Wednesday, September 25, 2013

the Socorro Monitor, rest in peace

2013-09-24 14:11:59,347 INFO - MainThread - SIGTERM detected
2013-09-24 14:11:59,347 DEBUG - MainThread - outer detects quit
2013-09-24 14:11:59,347 DEBUG - MainThread - standardLoop done.
2013-09-24 14:11:59,347 DEBUG - MainThread - waiting to join.
2013-09-24 14:11:59,410 DEBUG - jobCleanupThread - got quit message
2013-09-24 14:11:59,410 INFO - jobCleanupThread - jobCleanupLoop done.
2013-09-24 14:12:00,071 DEBUG - priorityLoopingThread - outer detects quit
2013-09-24 14:12:00,072 INFO - priorityLoopingThread - priorityLoop done.
2013-09-24 14:12:00,072 DEBUG - MainThread - calling databaseConnectionPool.cleanup().
2013-09-24 14:12:00,072 DEBUG - MainThread - MainThread - killing database connections
2013-09-24 14:12:00,073 DEBUG - MainThread - MainThread - connection MainThread closed
2013-09-24 14:12:00,073 DEBUG - MainThread - MainThread - connection jobCleanupThread closed
2013-09-24 14:12:00,073 DEBUG - MainThread - MainThread - connection priorityLoopingThread closed
2013-09-24 14:12:00,074 DEBUG - MainThread - crashStore for MainThread closed
2013-09-24 14:12:00,074 DEBUG - MainThread - crashStore for priorityLoopingThread closed
2013-09-24 14:12:00,074 INFO - MainThread - done.
It touched literally billions of Firefox crashes since it first spun up in 2008. Conceived at a time when resources were scarce, the Socorro Monitor orchestrated assigning crashes to processors. Originally, it detected new crashes as they appeared in an NFS mounted file system. In 2010, it evolved to read instead from HBase.

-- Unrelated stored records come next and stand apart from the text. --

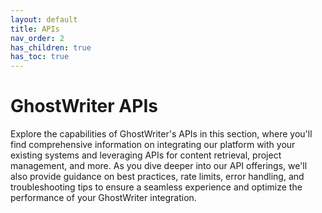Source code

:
 ```yaml
---
layout: default
title: APIs
nav_order: 2
has_children: true
has_toc: true
---
```


# GhostWriter APIs

Explore the capabilities of GhostWriter's APIs in this section, where you'll find comprehensive information on integrating our platform with your existing systems and leveraging APIs for content retrieval, project management, and more. As you dive deeper into our API offerings, we'll also provide guidance on best practices, rate limits, error handling, and troubleshooting tips to ensure a seamless experience and optimize the performance of your GhostWriter integration.


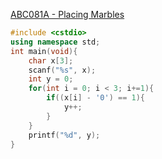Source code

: [ABC081A - Placing Marbles](https://atcoder.jp/contests/abs/tasks/abc081_a)
```c++
#include <cstdio>
using namespace std;
int main(void){
    char x[3];
    scanf("%s", x);
    int y = 0;
    for(int i = 0; i < 3; i+=1){
        if((x[i] - '0') == 1){
            y++;
        }
    }
    printf("%d", y);
}

```
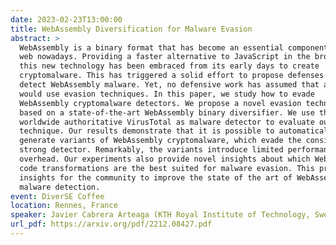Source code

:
 ```yaml
---
date: 2023-02-23T13:00:00
title: WebAssembly Diversification for Malware Evasion
abstract: >
  WebAssembly is a binary format that has become an essential component of the
  web nowadays. Providing a faster alternative to JavaScript in the browser,
  this new technology has been embraced from its early days to create
  cryptomalware. This has triggered a solid effort to propose defenses that can
  detect WebAssembly malware. Yet, no defensive work has assumed that attackers
  would use evasion techniques. In this paper, we study how to evade
  WebAssembly cryptomalware detectors. We propose a novel evasion technique
  based on a state-of-the-art WebAssembly binary diversifier. We use the
  worldwide authoritative VirusTotal as malware detector to evaluate our
  technique. Our results demonstrate that it is possible to automatically
  generate variants of WebAssembly cryptomalware, which evade the considered
  strong detector. Remarkably, the variants introduce limited performance
  overhead. Our experiments also provide novel insights about which WebAssembly
  code transformations are the best suited for malware evasion. This provides
  insights for the community to improve the state of the art of WebAssembly
  malware detection.
event: DiverSE Coffee
location: Rennes, France
speaker: Javier Cabrera Arteaga (KTH Royal Institute of Technology, Sweden)
url_pdf: https://arxiv.org/pdf/2212.08427.pdf
---
```

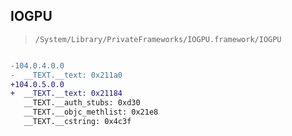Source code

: ## IOGPU

> `/System/Library/PrivateFrameworks/IOGPU.framework/IOGPU`

```diff

-104.0.4.0.0
-  __TEXT.__text: 0x211a0
+104.0.5.0.0
+  __TEXT.__text: 0x21184
   __TEXT.__auth_stubs: 0xd30
   __TEXT.__objc_methlist: 0x21e8
   __TEXT.__cstring: 0x4c3f

```
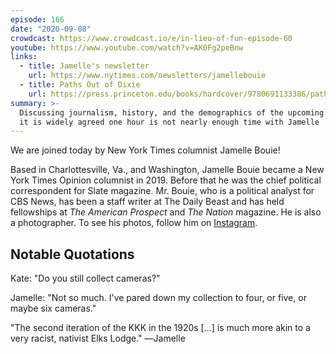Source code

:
 ```yaml
---
episode: 166
date: "2020-09-08"
crowdcast: https://www.crowdcast.io/e/in-lieu-of-fun-episode-60
youtube: https://www.youtube.com/watch?v=AK0Fg2peBnw
links:
  - title: Jamelle's newsletter
    url: https://www.nytimes.com/newsletters/jamellebouie
  - title: Paths Out of Dixie
    url: https://press.princeton.edu/books/hardcover/9780691133386/paths-out-of-dixie
summary: >-
  Discussing journalism, history, and the demographics of the upcoming election;
  it is widely agreed one hour is not nearly enough time with Jamelle
---
```

We are joined today by New York Times columnist Jamelle Bouie!

Based in Charlottesville, Va., and Washington, Jamelle Bouie became a New York
Times Opinion columnist in 2019. Before that he was the chief political
correspondent for Slate magazine. Mr. Bouie, who is a political analyst for CBS
News, has been a staff writer at The Daily Beast and has held fellowships at
*The American Prospect* and *The Nation* magazine. He is also a photographer. 
To see his photos, follow him on [Instagram](https://www.instagram.com/jbouie).

## Notable Quotations

Kate: "Do you still collect cameras?"

Jamelle: "Not so much. I've pared down my collection to four, or five, or maybe
six cameras."

"The second iteration of the KKK in the 1920s […] is much more akin to a very
racist, nativist Elks Lodge." ―Jamelle
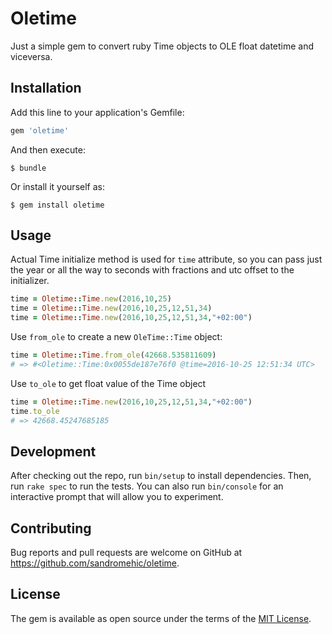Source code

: # Oletime

Just a simple gem to convert ruby Time objects to OLE float datetime and viceversa.

## Installation

Add this line to your application's Gemfile:

```ruby
gem 'oletime'
```

And then execute:

    $ bundle

Or install it yourself as:

    $ gem install oletime

## Usage

Actual Time initialize method is used for `time` attribute, so you can pass just the year or all the way to seconds with fractions and utc offset to the initializer.

```ruby
time = Oletime::Time.new(2016,10,25)
time = Oletime::Time.new(2016,10,25,12,51,34)
time = Oletime::Time.new(2016,10,25,12,51,34,"+02:00")
```

Use `from_ole` to create a new `OleTime::Time` object:

```ruby
time = Oletime::Time.from_ole(42668.535811609)
# => #<Oletime::Time:0x0055de187e76f0 @time=2016-10-25 12:51:34 UTC>
```

Use `to_ole` to get float value of the Time object

```ruby
time = Oletime::Time.new(2016,10,25,12,51,34,"+02:00")
time.to_ole
# => 42668.45247685185
```

## Development

After checking out the repo, run `bin/setup` to install dependencies. Then, run `rake spec` to run the tests. You can also run `bin/console` for an interactive prompt that will allow you to experiment.

## Contributing

Bug reports and pull requests are welcome on GitHub at https://github.com/sandromehic/oletime.


## License

The gem is available as open source under the terms of the [MIT License](http://opensource.org/licenses/MIT).

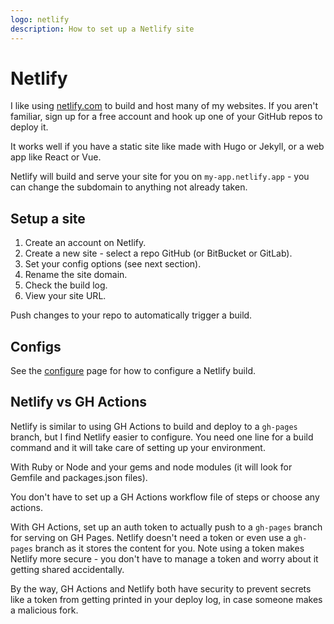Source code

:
 ```yaml
---
logo: netlify
description: How to set up a Netlify site
---
```

# Netlify

I like using [netlify.com](https://netlify.com) to build and host many of my websites. If you aren't familiar, sign up for a free account and hook up one of your GitHub repos to deploy it.

It works well if you have a static site like made with Hugo or Jekyll, or a web app like React or Vue.

Netlify will build and serve your site for you on `my-app.netlify.app` - you can change the subdomain to anything not already taken.


## Setup a site

1. Create an account on Netlify.
2. Create a new site - select a repo GitHub (or BitBucket or GitLab).
3. Set your config options (see next section).
4. Rename the site domain.
5. Check the build log.
6. View your site URL.

Push changes to your repo to automatically trigger a build.


## Configs

See the [configure](configure.md) page for how to configure a Netlify build.


## Netlify vs GH Actions

Netlify is similar to using GH Actions to build and deploy to a `gh-pages` branch, but I find Netlify easier to configure. You need one line for a build command and it will take care of setting up your environment.

With Ruby or Node and your gems and node modules (it will look for Gemfile and packages.json files).

You don't have to set up a GH Actions workflow file of steps or choose any actions.

With GH Actions, set up an auth token to actually push to a `gh-pages` branch for serving on GH Pages. Netlify doesn't need a token or even use a `gh-pages` branch as it stores the content for you. Note using a token makes Netlify more secure - you don't have to manage a token and worry about it getting shared accidentally.

By the way, GH Actions and Netlify both have security to prevent secrets like a token from getting printed in your deploy log, in case someone makes a malicious fork.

Always called Socorro's SPOF (Single Point of Failure), it was a critical multithreaded singleton built like a patchwork calico cat: a queuing system, a registrar of processors, a systems status aggregator, a file system cleanup janitor. 

On Tuesday, September 24 at 14:11:59, it received SIGTERM for the last time. Just as it was designed to do, the quit signal propagated to all the threads and they dutifully shut down in an orderly manner, closing their resources, logging their own demise.

RabbitMQ, a real queuing system, replaces most functions of the monitor. The processors now drink from the RabbitMQ firehose as they see fit rather than being assigned jobs from the monitor. It's a simplification of the Socorro data flow that should enable Socorro to scale up to the next level. As a singleton, the monitor had a performance ceiling and therefore blocked our plans to increase the processing volume.

I cannot help but feeling a bit wistful: a few thousand lines of my code has just been retired forever. My coding footprint in the world is a bit smaller.

Thanks to Selena Deckelmann, Eric Rose, Brandon Savage, Brandon Burton, et al, for their bravery in wading into my code and welding RabbitMQ to the Socorro juggernaut.